Task directions » Every entry must be printed again exactly, with nothing left out.

### Supplied material ###

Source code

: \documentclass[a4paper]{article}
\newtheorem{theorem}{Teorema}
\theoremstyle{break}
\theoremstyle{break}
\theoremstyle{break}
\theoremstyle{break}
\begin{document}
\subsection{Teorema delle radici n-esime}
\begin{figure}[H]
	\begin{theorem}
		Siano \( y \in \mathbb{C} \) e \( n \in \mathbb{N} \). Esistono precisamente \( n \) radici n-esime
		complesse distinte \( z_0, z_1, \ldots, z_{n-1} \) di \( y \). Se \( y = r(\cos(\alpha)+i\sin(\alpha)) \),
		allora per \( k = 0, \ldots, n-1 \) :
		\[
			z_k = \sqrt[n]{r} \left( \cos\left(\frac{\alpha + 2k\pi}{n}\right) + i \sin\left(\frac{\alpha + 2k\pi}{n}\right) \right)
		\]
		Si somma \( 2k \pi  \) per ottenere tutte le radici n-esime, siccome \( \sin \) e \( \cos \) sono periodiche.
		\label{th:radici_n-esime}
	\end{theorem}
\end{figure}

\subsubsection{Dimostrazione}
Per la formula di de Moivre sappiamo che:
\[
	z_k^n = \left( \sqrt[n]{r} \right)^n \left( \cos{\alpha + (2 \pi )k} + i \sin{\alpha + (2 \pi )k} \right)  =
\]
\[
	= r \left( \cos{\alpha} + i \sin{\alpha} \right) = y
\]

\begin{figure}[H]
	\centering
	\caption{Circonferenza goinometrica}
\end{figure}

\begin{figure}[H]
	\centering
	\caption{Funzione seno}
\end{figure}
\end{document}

###

Output below »
Source code

: \documentclass[a4paper]{article}
\newtheorem{theorem}{Teorema}
\theoremstyle{break}
\theoremstyle{break}
\theoremstyle{break}
\theoremstyle{break}
\begin{document}
\subsection{Teorema delle radici n-esime}
\begin{figure}[H]
	\begin{theorem}
		Siano \( y \in \mathbb{C} \) e \( n \in \mathbb{N} \). Esistono precisamente \( n \) radici n-esime
		complesse distinte \( z_0, z_1, \ldots, z_{n-1} \) di \( y \). Se \( y = r(\cos(\alpha)+i\sin(\alpha)) \),
		allora per \( k = 0, \ldots, n-1 \) :
		\[
			z_k = \sqrt[n]{r} \left( \cos\left(\frac{\alpha + 2k\pi}{n}\right) + i \sin\left(\frac{\alpha + 2k\pi}{n}\right) \right)
		\]
		Si somma \( 2k \pi  \) per ottenere tutte le radici n-esime, siccome \( \sin \) e \( \cos \) sono periodiche.
		\label{th:radici_n-esime}
	\end{theorem}
\end{figure}

\subsubsection{Dimostrazione}
Per la formula di de Moivre sappiamo che:
\[
	z_k^n = \left( \sqrt[n]{r} \right)^n \left( \cos{\alpha + (2 \pi )k} + i \sin{\alpha + (2 \pi )k} \right)  =
\]
\[
	= r \left( \cos{\alpha} + i \sin{\alpha} \right) = y
\]

\begin{figure}[H]
	\centering
	\caption{Circonferenza goinometrica}
\end{figure}

\begin{figure}[H]
	\centering
	\caption{Funzione seno}
\end{figure}
\end{document}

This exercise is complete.